Le 6 avril 1994, le président rwandais Juvénal Habyarimana revient à Kigali, après une réunion régionale en Tanzanie au cours de laquelle il a été poussé par la communauté internationale à accepter le partage du pouvoir avec les rebelles du Front patriotique rwandais (FPR). Dans son entourage, les extrémistes ne veulent pas de cette évolution. Alors qu'il est sur le point d'atterrir, son avion est abattu par un missile. Aussitôt sa mort connue, les extrémistes s'emparent du pouvoir, éliminent les Hutus de l'opposition et déclenchent le génocide contre les Tutsis. En trois mois, ils réussissent à exterminer un million de personnes avant d'être défaits par le FPR. Cette épouvantable catastrophe n'était en rien spontanée.

Un génocide sophistiqué



Planifié, intelligemment préparé -- avec des répétitions locales --, le dernier génocide du XXe siècle a une histoire. Michael Sztanke et la journaliste de Libération Maria Malagardis (1) la racontent admirablement bien dans Rwanda, vers l'apocalypse (2). Leur souci d'être clairs et pédagogiques n'enlève rien à la puissance de leur propos. Mêlant des entretiens avec des témoins de premier plan comme le président rwandais Paul Kagame, le général Jean Varret, les récits des victimes et les analyses de spécialistes, ils montrent comment une petite élite autour de la femme du président rwandais, Agathe Habyarimana, a transformé ce pays en un immense abattoir pour les Tutsis.

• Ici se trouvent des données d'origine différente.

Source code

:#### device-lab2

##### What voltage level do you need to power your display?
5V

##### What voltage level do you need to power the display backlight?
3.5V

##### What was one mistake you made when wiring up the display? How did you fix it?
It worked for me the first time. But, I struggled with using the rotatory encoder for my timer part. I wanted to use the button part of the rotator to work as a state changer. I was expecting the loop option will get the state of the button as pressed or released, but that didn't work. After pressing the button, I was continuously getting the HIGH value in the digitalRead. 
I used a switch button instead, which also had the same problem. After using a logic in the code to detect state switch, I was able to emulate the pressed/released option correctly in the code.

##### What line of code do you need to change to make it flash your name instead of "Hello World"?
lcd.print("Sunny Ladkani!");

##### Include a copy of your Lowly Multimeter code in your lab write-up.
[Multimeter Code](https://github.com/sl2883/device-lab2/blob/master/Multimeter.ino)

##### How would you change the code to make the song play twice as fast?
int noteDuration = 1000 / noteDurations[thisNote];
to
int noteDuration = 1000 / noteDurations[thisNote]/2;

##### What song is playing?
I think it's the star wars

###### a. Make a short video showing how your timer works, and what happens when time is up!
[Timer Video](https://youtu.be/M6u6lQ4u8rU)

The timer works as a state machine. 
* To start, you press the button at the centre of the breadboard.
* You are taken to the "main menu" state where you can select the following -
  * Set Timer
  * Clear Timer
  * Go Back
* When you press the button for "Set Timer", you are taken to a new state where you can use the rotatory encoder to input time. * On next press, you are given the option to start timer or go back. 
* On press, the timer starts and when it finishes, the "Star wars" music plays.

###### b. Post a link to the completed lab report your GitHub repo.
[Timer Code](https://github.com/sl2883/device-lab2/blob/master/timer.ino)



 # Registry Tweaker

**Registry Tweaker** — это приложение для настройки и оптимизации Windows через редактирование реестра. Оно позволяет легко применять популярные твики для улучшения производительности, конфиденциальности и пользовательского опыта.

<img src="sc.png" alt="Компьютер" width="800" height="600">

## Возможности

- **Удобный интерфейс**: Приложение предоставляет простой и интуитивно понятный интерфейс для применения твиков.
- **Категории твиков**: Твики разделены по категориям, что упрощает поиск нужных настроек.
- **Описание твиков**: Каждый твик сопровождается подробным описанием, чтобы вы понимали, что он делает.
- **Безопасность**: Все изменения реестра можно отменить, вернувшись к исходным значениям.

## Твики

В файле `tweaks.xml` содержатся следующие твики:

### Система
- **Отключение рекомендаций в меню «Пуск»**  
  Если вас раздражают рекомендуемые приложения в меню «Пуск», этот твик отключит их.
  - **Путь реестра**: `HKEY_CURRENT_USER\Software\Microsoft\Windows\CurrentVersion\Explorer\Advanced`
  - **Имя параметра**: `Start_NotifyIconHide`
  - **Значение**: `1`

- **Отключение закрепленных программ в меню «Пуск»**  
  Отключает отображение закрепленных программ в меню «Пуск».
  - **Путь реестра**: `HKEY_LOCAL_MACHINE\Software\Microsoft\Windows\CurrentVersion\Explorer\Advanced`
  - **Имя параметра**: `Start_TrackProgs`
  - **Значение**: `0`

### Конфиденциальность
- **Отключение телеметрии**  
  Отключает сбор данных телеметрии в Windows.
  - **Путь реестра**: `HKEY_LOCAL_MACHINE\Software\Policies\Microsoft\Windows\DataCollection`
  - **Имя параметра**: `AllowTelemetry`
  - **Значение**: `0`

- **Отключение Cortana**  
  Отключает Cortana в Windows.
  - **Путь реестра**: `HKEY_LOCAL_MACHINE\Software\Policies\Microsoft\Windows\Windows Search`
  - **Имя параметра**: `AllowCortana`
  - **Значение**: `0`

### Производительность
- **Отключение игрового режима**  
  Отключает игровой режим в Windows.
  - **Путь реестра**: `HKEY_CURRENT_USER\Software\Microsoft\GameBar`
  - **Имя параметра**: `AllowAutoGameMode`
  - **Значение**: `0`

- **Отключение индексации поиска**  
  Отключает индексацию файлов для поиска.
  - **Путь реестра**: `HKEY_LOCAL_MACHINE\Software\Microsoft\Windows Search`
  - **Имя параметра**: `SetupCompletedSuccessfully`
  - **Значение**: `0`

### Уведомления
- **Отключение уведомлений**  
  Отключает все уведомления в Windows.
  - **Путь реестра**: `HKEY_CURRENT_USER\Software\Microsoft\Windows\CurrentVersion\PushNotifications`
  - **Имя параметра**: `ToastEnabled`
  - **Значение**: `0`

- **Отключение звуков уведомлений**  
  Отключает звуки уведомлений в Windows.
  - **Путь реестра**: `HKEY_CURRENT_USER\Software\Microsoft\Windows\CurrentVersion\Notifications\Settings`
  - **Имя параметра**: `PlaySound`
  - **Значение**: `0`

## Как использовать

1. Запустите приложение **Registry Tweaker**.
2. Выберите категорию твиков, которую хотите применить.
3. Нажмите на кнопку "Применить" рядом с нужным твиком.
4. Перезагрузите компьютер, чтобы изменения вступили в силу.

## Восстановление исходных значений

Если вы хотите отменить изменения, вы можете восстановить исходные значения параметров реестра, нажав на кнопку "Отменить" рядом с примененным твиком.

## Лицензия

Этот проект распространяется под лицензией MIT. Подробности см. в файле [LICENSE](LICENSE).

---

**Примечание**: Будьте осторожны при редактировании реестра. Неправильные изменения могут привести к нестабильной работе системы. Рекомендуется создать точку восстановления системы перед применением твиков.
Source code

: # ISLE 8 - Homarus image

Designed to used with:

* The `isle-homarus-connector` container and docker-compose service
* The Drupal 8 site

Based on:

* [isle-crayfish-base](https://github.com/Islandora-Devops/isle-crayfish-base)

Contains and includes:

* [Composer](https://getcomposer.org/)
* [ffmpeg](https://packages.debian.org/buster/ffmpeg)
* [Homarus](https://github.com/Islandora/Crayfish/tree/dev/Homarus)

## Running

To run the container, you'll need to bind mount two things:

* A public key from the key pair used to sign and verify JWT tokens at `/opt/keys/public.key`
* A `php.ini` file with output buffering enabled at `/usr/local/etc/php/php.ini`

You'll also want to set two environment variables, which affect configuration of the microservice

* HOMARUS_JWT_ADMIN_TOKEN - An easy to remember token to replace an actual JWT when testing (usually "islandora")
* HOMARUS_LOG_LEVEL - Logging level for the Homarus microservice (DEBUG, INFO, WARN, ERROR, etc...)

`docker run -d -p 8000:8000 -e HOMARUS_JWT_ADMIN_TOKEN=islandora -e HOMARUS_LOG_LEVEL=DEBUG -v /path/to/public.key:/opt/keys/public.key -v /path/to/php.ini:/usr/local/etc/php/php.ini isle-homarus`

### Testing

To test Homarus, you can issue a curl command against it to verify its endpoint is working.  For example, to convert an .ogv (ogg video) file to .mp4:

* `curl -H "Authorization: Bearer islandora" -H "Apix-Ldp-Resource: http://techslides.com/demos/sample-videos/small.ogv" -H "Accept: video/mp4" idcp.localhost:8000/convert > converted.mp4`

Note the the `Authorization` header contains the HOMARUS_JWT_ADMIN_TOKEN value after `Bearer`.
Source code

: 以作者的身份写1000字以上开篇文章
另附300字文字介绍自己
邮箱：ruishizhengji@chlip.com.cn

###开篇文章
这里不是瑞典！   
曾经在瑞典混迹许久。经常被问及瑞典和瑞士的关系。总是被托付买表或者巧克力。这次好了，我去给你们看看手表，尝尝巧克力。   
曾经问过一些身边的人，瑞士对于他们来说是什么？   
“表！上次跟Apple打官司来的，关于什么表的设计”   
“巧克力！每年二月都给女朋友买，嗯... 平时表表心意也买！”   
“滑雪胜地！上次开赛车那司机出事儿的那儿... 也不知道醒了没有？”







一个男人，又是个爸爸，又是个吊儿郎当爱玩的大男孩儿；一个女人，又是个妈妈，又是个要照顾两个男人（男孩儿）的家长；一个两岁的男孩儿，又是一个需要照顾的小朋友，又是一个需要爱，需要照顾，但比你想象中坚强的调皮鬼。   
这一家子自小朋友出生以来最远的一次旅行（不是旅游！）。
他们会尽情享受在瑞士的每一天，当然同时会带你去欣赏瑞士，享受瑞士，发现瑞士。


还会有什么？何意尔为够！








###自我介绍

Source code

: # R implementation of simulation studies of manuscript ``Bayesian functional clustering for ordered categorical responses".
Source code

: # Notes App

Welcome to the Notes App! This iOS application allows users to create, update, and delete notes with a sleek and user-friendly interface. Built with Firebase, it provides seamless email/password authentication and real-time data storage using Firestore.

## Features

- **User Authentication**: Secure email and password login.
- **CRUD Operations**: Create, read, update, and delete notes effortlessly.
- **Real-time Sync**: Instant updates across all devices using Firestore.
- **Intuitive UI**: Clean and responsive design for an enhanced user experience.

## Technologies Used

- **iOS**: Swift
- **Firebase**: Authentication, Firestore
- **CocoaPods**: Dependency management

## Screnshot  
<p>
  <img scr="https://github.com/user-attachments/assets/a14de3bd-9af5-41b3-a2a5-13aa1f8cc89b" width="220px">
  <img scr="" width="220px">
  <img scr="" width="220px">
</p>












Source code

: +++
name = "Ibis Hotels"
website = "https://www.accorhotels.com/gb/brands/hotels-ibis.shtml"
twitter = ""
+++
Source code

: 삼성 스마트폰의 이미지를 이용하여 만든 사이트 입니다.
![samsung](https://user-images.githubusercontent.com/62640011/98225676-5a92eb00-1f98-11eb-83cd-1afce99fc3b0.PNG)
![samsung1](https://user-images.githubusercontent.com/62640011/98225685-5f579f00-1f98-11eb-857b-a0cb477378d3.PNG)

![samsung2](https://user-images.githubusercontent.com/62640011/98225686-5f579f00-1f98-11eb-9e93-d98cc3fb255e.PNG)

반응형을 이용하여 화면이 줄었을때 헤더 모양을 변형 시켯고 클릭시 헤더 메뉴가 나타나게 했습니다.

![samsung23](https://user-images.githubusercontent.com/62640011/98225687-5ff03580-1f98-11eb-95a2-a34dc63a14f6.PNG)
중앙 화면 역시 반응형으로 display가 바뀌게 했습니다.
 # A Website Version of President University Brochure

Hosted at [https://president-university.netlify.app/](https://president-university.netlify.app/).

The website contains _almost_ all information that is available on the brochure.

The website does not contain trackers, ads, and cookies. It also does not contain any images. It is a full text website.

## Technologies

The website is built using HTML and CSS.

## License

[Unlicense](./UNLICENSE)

« Les gens qui organisent le génocide sont de grands intellectuels, rappelle le journaliste Jean-François Dupaquier, avec une préparation minutieuse, tirée de l'expérience hitlérienne. » Le rôle des médias dans la préparation et l'exécution de ce crime de masse a été essentiel. Le film donne la parole à Valérie Bemeriki, l'une des voix les plus connues des médias de la haine, la Radio des Mille Collines. Elle explique, dans une séquence saisissante, comment elle appelait à l'élimination des « cancrelats », autrement dit des Tutsis, en direct, sur les ondes de cette radio privée fondée par des proches d'Agathe Habyarimana.

Le rôle de la France



Michael Sztanke et Maria Malagardis abordent aussi le rôle de la France dans cette catastrophe : central, puisqu'elle a été la protectrice des architectes du génocide. Le lien entre les deux pays, rappelle le film, est incarné par l'amitié que se portent les deux présidents François Mitterrand et Juvénal Habyarimana. Un lien singulier qui se manifeste par un soutien militaire, diplomatique, économique de la part de la France pour son protégé à qui elle passe tout. Malgré les alertes qui remontent du terrain, la nature du régime qui est connue, les crimes et les exactions qu'il ordonne ou qu'il couvre.

Une alliance qui se poursuit avec le régime extrémiste qui commet le génocide. Ce n'est qu'en 2021 que le chef de l'État Emmanuel Macron a reconnu la responsabilité lourde et accablante de la France dans le génocide des Tutsis. Et il a fallu attendre ce dimanche 7 avril 2024 pour que le président français admette ce que tout le monde sait au Rwanda depuis trente ans : « La France aurait pu arrêter le génocide » mais « n'en a pas eu la volonté ».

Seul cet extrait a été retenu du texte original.